Du point de vue programmatique, un rapprochement est en cours. Luigi Di Maio a confié à un groupe d'experts le soin de travailler sur la convergence des programmes, avec comme priorité la lutte contre la pauvreté. Par ailleurs, le M5S a profondément remanié sa ligne sur la politique étrangère. Il y a encore quelques semaines, les Cinq Etoiles évoquaient par exemple «le désengagement de toutes les missions militaires de l'Otan». Il n'est plus question aujourd'hui que «d'ouvrir une table de discussions au sein de l'Otan». De même, la direction du M5S ne parle plus de sortie de l'UE ou de la monnaie unique. «Oui aux discussions avec les Cinq Etoiles. On ne peut pas se contenter de dire non», a estimé le ministre des Biens culturels et poids lourd du PD, Dario Franceschini. Lui estime, comme plusieurs autres dirigeants, qu'il faut dialoguer avec eux.

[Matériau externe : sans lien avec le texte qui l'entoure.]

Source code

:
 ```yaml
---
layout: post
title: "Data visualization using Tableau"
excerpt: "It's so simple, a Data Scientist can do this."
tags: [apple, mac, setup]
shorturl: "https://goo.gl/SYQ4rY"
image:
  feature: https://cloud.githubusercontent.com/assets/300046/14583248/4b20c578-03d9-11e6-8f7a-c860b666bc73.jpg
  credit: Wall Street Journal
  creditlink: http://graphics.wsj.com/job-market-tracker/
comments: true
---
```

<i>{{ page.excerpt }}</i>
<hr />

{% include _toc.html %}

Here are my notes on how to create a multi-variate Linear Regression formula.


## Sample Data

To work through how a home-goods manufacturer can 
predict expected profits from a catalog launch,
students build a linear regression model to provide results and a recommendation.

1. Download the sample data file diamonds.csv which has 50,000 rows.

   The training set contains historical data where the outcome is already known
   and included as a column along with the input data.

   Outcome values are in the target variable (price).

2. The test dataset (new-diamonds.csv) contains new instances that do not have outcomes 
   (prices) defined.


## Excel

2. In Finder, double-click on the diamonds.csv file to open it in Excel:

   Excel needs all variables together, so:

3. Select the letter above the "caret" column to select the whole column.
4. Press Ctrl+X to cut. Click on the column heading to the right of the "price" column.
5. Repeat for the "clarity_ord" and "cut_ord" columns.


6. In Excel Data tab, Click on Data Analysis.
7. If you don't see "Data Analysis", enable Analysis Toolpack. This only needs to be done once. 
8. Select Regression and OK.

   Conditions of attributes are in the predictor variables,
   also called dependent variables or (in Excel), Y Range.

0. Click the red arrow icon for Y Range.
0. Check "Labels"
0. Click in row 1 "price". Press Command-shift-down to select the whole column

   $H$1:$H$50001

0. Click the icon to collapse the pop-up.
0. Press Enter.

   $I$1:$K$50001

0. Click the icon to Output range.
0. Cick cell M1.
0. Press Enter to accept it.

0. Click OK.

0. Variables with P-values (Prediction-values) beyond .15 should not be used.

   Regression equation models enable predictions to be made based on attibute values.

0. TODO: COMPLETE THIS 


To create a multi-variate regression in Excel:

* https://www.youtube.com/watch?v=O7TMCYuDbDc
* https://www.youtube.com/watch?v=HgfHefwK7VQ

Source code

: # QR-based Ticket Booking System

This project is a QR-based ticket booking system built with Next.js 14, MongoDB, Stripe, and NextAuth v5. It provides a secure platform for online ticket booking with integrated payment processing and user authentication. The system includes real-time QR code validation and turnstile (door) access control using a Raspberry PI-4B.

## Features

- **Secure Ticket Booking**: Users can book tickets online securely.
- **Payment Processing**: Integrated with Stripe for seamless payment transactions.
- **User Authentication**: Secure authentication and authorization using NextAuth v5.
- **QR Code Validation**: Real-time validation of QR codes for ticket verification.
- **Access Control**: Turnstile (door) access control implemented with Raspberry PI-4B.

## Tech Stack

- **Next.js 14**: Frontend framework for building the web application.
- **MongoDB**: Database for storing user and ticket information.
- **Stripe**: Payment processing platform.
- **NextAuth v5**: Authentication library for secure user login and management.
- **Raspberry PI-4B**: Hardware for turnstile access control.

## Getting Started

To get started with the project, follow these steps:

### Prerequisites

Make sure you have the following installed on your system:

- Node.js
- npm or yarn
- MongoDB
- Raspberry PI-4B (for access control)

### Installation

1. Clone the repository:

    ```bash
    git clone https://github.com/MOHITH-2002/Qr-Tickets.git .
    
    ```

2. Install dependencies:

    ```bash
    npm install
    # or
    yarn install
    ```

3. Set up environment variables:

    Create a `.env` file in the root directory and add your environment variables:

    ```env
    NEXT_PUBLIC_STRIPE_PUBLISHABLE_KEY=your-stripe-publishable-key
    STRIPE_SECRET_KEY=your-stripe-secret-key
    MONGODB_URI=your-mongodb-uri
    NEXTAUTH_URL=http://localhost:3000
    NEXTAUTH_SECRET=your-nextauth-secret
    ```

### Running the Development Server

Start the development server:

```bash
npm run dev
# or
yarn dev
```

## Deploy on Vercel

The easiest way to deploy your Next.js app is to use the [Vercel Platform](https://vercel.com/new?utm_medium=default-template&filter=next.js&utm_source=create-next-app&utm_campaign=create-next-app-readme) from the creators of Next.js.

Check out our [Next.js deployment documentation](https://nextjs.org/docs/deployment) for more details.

Ce n'est pas la ligne de Matteo Renzi, pour qui les démocrates ne peuvent servir de «béquille» à un mouvement populiste qui les a copieusement insultés. «Les Cinq Etoiles et la droite représentent l'opposé de nos valeurs. Ils sont antieuropéens, antipolitiques, ils utilisent un langage de haine. Ils ont dit que nous étions des corrompus, des mafieux, et que nous avions les mains pleines de sang à cause de l'immigration. […] Qu'ils fassent ensemble un gouvernement, nous sommes à l'opposition», a lancé Matteo Renzi dès le mois de mars. Ce dernier pourrait faire obstacle à un accord PD-M5S, qui n'est pas soutenu non plus par les militants étoilés. Seuls 24 % d'entre eux seraient favorables à une telle solution et 58 % préfèrent un pacte avec la Ligue. En cas d'échec de la mission exploratoire de Roberto Fico, le chef de l'Etat, Sergio Mattarella, pourrait opter pour un gouvernement institutionnel comme solution de repli.